Singapore exchange is one of the most liquid multi-asset markets globally, which over the years has also risen to become a top global FX centres in the world.

Last October, the Monetary Authority of Singapore announced that the country’s FX average daily trading volumes rose to $1.48 trillion in April last year, 60 per cent jump from the levels seen during the same month in 2022.
The regulator, citing the Bank for International Settlements data, said the latest report helps Singapore strengthen its position as the third-largest FX centre in the world, after the UK and the US.
“I do believe that commodities [business] in the region has grown, notionally, more than FX”, however, in absolute terms SGX Group is seeing “more growth in our FX franchise because we have more offerings in FX”, said Mr Syn.
Suitcase coverage
Asset owners, including family offices, institutional investors, and sovereign wealth funds in oil-rich Gulf states, as well as the rapidly-growing number of large asset managers in the region remain “very relevant to us in their equity investments because we are pretty much the world's dominant Asian equity derivative franchise”, he added.

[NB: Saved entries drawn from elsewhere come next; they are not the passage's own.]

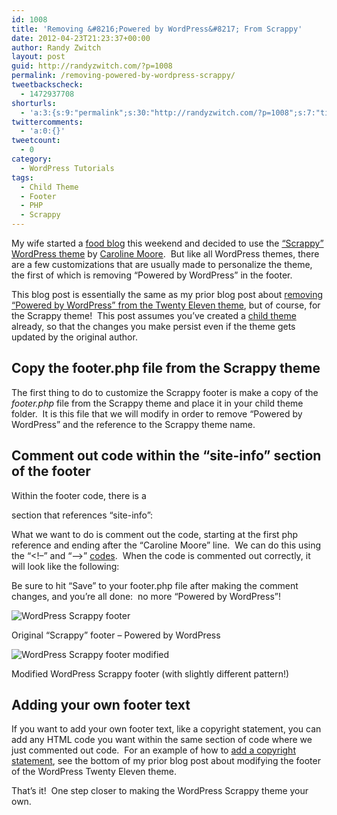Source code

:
 ```yaml
---
id: 1008
title: 'Removing &#8216;Powered by WordPress&#8217; From Scrappy'
date: 2012-04-23T21:23:37+00:00
author: Randy Zwitch
layout: post
guid: http://randyzwitch.com/?p=1008
permalink: /removing-powered-by-wordpress-scrappy/
tweetbackscheck:
  - 1472937708
shorturls:
  - 'a:3:{s:9:"permalink";s:30:"http://randyzwitch.com/?p=1008";s:7:"tinyurl";s:26:"http://tinyurl.com/6nkkpuu";s:4:"isgd";s:19:"http://is.gd/SQvfFc";}'
twittercomments:
  - 'a:0:{}'
tweetcount:
  - 0
category:
  - WordPress Tutorials
tags:
  - Child Theme
  - Footer
  - PHP
  - Scrappy
---
```

My wife started a <a title="Zwitchen.com | What's Cookin'?" href="http://zwitchen.com" target="_blank">food blog</a> this weekend and decided to use the <a title="Scrappy WordPress theme" href="http://wordpress.org/extend/themes/scrappy" target="_blank">&#8220;Scrappy&#8221; WordPress theme</a> by <a href="http://carolinethemes.com/2011/11/04/scrappy/" target="_blank">Caroline Moore</a>.  But like all WordPress themes, there are a few customizations that are usually made to personalize the theme, the first of which is removing &#8220;Powered by WordPress&#8221; in the footer.

This blog post is essentially the same as my prior blog post about <a title="Removing Powered by WordPress from Twenty Eleven theme" href="http://randyzwitch.com/removing-powered-by-wordpress-twenty-eleven/" target="_blank">removing &#8220;Powered by WordPress&#8221; from the Twenty Eleven theme</a>, but of course, for the Scrappy theme!  This post assumes you&#8217;ve created a <a title="Creating a WordPress child theme" href="http://randyzwitch.com/twenty-eleven-child-theme-creating-css-file/" target="_blank">child theme</a> already, so that the changes you make persist even if the theme gets updated by the original author.

<!--more-->

## Copy the footer.php file from the Scrappy theme

The first thing to do to customize the Scrappy footer is make a copy of the _footer.php_ file from the Scrappy theme and place it in your child theme folder.  It is this file that we will modify in order to remove &#8220;Powered by WordPress&#8221; and the reference to the Scrappy theme name.





## Comment out code within the &#8220;site-info&#8221; section of the footer

Within the footer code, there is a <div> section that references &#8220;site-info&#8221;:



What we want to do is comment out the code, starting at the first php reference and ending after the &#8220;Caroline Moore&#8221; line.  We can do this using the &#8220;<!&#8211;&#8221; and &#8220;&#8211;>&#8221; <a title="HTML Tag Comments article" href="http://www.w3schools.com/tags/tag_comment.asp" target="_blank">codes</a>.  When the code is commented out correctly, it will look like the following:



Be sure to hit &#8220;Save&#8221; to your footer.php file after making the comment changes, and you&#8217;re all done:  no more &#8220;Powered by WordPress&#8221;!

<div id="attachment_1012" style="width: 660px" class="wp-caption alignleft">
  <img class="size-full wp-image-1012" title="wordpress-scrappy-footer-original" alt="WordPress Scrappy footer" src="http://i2.wp.com/randyzwitch.com/wp-content/uploads/2012/04/wordpress-scrappy-footer-original.png?fit=650%2C86" srcset="http://i2.wp.com/randyzwitch.com/wp-content/uploads/2012/04/wordpress-scrappy-footer-original.png?w=650 650w, http://i2.wp.com/randyzwitch.com/wp-content/uploads/2012/04/wordpress-scrappy-footer-original.png?resize=150%2C19 150w, http://i2.wp.com/randyzwitch.com/wp-content/uploads/2012/04/wordpress-scrappy-footer-original.png?resize=300%2C39 300w, http://i2.wp.com/randyzwitch.com/wp-content/uploads/2012/04/wordpress-scrappy-footer-original.png?resize=500%2C66 500w" sizes="(max-width: 650px) 100vw, 650px" data-recalc-dims="1" />

  <p class="wp-caption-text">
    Original &#8220;Scrappy&#8221; footer &#8211; Powered by WordPress
  </p>
</div>

<div id="attachment_1013" style="width: 660px" class="wp-caption alignleft">
  <img class=" wp-image-1013" title="wordpress-scrappy-footer-modified" alt="WordPress Scrappy footer modified" src="http://i0.wp.com/randyzwitch.com/wp-content/uploads/2012/04/wordpress-scrappy-footer-modified.png?resize=650%2C66" srcset="http://i0.wp.com/randyzwitch.com/wp-content/uploads/2012/04/wordpress-scrappy-footer-modified.png?w=650 650w, http://i0.wp.com/randyzwitch.com/wp-content/uploads/2012/04/wordpress-scrappy-footer-modified.png?resize=150%2C15 150w, http://i0.wp.com/randyzwitch.com/wp-content/uploads/2012/04/wordpress-scrappy-footer-modified.png?resize=300%2C30 300w, http://i0.wp.com/randyzwitch.com/wp-content/uploads/2012/04/wordpress-scrappy-footer-modified.png?resize=500%2C50 500w" sizes="(max-width: 650px) 100vw, 650px" data-recalc-dims="1" />

  <p class="wp-caption-text">
    Modified WordPress Scrappy footer (with slightly different pattern!)
  </p>
</div>

## Adding your own footer text

If you want to add your own footer text, like a copyright statement, you can add any HTML code you want within the same section of code where we just commented out code.  For an example of how to <a href="http://randyzwitch.com/removing-powered-by-wordpress-twenty-eleven/" target="_blank">add a copyright statement</a>, see the bottom of my prior blog post about modifying the footer of the WordPress Twenty Eleven theme.

That&#8217;s it!  One step closer to making the WordPress Scrappy theme your own.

Though the business is expanding in the Gulf, the SGX Group does not have immediate plans to set up a dedicated office to serve its regional clients.
“We absolutely cover customers in this region … but for now, it is suitcase coverage, but I can very much see that [office] in the coming years, as it will be necessary for customer success to be closer to the customer,” said the SGX group president.
The Singapore exchange has been considering plans to open an office in Dubai, drawn by the surge of hedge funds that have settled in the UAE, media reports cited the then SGX head of wholesale markets Lee Beng Hong as saying in the fourth quarter of 2024.

“Given the success we’ve had in the Middle East, it’s the right time for us to grow our presence there,” Mr Syn said at the time in an interview with Bloomberg. “We are actively looking at that.”
Mr Syn said the group already has many market capabilities in the region and they are “accelerating and importance”, be it power sector, shipping or FX technology.
While banks are SGX tech users, its technology is also installed in data centres, and with growth in other business, the group “requires connectivity, as it's all built on the fabric of what's evolving very quickly”, he said.
“So, we're going to have to get a lot of stuff done before what is relatively still a small space, which is derivatives and futures in the traditional stock exchange space,” added Mr Syn.
M&A options
The group is exploring both organic and inorganic growth opportunities across markets including the Gulf region and it is constantly looking at the options to boost the suit of its products and services, which are synergistic to its customer network.
“I think searching is just part of the job. The management team's job is to constantly look, and if opportunities avail themselves, then we're happy to look at acquisitions.”
In the meantime, however, the focus remains on expanding its businesses organically. Currently, SGX’s FX business is growing at about 30 per cent annually while commodity is expanding between 20 to 30 per cent, Mr Syn said.
The group, which through Singapore Exchange, acquired the privately-owned Baltic Exchange in a $108 million deal in 2016, is consistently weighing options of how to allocate its resources to grow the existing lines of its business versus looking for a new acquisition.
“But I think we'd be happy to look at new opportunities, because so many new business models are emerging that I think we can acquire. And not just a business, but also new talent, new people, new customer footprint, even that will be very interesting to us.”
In terms of potential acquisitions in the broader Middle East region, Mr Syn said he still needs to find out more and “that's why I'm travelling more”, through the region to meet clients as well officials.